> [WHAT NEEDS TO BE DONE] Look below and pull out each line with the word "Examples".

▼

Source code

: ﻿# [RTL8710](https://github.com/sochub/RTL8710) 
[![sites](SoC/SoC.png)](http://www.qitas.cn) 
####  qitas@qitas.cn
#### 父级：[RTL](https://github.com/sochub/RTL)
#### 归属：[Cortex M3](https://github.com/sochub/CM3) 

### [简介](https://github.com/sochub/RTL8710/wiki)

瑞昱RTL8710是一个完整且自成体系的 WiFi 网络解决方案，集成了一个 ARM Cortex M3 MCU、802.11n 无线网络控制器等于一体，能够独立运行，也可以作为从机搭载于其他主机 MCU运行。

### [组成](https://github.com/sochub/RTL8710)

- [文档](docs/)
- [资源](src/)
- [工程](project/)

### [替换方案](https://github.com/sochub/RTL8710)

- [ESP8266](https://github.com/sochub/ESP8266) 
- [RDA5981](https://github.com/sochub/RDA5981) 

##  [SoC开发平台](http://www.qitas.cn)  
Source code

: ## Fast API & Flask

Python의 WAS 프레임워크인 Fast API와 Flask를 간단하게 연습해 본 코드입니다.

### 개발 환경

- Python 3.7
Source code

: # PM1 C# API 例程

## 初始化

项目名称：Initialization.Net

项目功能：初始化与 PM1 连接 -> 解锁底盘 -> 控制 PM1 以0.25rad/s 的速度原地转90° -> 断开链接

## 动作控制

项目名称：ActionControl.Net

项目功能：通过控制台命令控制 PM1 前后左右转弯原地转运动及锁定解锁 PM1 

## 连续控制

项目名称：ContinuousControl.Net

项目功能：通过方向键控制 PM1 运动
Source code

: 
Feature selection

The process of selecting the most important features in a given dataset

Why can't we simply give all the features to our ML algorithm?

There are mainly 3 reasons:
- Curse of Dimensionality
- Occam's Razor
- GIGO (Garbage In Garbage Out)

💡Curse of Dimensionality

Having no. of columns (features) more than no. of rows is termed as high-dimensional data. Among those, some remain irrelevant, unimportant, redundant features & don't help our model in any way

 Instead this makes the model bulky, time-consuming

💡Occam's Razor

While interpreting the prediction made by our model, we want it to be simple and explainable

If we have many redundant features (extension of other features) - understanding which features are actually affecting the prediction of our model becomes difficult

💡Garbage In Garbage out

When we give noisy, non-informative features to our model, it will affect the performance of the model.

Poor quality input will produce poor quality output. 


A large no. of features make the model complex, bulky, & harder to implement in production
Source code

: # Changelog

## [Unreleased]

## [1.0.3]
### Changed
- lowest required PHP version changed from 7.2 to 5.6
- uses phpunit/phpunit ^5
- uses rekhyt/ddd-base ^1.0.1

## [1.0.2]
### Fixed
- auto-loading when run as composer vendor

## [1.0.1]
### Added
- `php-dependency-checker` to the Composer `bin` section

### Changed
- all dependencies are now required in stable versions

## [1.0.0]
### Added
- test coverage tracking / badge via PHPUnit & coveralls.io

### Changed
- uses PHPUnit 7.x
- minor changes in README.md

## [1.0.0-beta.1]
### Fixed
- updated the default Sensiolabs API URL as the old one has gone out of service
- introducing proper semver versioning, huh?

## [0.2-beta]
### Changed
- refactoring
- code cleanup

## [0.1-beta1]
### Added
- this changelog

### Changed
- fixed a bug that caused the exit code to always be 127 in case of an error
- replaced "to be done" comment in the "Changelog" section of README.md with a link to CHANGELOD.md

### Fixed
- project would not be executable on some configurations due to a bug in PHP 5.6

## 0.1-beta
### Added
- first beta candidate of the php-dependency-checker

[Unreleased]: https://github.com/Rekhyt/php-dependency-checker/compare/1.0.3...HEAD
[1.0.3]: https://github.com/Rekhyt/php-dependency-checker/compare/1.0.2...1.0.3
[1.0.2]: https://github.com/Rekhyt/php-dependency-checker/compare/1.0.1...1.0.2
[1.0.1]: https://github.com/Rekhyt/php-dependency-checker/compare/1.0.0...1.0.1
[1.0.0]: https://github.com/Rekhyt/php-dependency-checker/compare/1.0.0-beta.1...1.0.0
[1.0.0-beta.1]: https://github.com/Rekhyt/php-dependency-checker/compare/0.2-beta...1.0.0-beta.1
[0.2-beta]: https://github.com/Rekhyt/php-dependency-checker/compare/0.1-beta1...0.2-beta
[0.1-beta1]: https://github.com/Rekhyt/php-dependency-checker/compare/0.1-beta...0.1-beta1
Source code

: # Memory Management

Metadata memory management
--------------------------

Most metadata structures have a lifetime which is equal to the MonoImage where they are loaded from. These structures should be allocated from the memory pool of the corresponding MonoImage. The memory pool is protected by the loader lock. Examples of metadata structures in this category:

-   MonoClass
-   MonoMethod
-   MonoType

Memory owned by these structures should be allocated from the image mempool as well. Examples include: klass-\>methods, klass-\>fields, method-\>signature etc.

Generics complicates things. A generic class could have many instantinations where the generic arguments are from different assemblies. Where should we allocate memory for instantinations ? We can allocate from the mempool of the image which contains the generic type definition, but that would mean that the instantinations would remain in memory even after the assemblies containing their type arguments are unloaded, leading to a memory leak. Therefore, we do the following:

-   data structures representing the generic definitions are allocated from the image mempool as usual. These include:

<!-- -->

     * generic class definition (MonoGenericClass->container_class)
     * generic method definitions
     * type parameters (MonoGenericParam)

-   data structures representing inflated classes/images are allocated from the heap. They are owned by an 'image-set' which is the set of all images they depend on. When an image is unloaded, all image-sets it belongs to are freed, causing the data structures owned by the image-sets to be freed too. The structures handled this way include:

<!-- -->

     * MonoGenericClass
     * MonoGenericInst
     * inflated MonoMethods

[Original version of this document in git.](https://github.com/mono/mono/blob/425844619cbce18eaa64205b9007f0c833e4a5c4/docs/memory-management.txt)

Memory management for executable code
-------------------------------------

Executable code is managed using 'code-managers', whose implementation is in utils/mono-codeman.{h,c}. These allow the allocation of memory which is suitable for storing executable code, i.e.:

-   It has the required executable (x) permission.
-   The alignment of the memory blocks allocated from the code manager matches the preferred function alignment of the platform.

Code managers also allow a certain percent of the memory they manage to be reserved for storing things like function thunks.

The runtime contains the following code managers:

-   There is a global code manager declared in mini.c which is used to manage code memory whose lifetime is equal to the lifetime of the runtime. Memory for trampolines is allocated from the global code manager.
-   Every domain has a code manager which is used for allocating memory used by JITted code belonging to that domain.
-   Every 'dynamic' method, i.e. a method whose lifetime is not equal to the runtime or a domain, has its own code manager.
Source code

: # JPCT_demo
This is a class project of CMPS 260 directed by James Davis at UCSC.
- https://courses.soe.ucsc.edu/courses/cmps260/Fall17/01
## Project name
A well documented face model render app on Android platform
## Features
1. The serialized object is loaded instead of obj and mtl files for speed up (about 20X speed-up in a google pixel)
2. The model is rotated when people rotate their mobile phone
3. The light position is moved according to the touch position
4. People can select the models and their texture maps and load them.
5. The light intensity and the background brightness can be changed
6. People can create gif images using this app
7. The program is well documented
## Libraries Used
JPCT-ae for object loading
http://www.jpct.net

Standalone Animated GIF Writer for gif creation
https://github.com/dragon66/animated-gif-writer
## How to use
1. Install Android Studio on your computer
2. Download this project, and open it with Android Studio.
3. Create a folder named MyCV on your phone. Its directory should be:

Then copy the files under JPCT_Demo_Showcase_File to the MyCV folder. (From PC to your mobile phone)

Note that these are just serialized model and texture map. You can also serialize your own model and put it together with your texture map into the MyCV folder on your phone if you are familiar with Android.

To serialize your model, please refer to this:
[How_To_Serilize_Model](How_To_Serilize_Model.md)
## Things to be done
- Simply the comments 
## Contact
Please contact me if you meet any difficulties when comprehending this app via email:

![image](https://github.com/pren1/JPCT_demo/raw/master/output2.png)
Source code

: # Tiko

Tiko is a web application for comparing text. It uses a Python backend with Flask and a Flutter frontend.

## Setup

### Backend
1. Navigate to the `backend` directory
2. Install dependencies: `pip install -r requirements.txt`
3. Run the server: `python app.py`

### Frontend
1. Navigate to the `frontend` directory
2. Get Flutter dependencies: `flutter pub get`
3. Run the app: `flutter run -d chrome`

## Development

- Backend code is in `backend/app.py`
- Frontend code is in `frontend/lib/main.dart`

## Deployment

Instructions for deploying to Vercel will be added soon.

▲

> [EXERCISE OUTPUT]
Most metadata structures have a lifetime which is equal to the MonoImage where they are loaded from. These structures should be allocated from the memory pool of the corresponding MonoImage. The memory pool is protected by the loader lock. Examples of metadata structures in this category:
Memory owned by these structures should be allocated from the image mempool as well. Examples include: klass-\>methods, klass-\>fields, method-\>signature etc.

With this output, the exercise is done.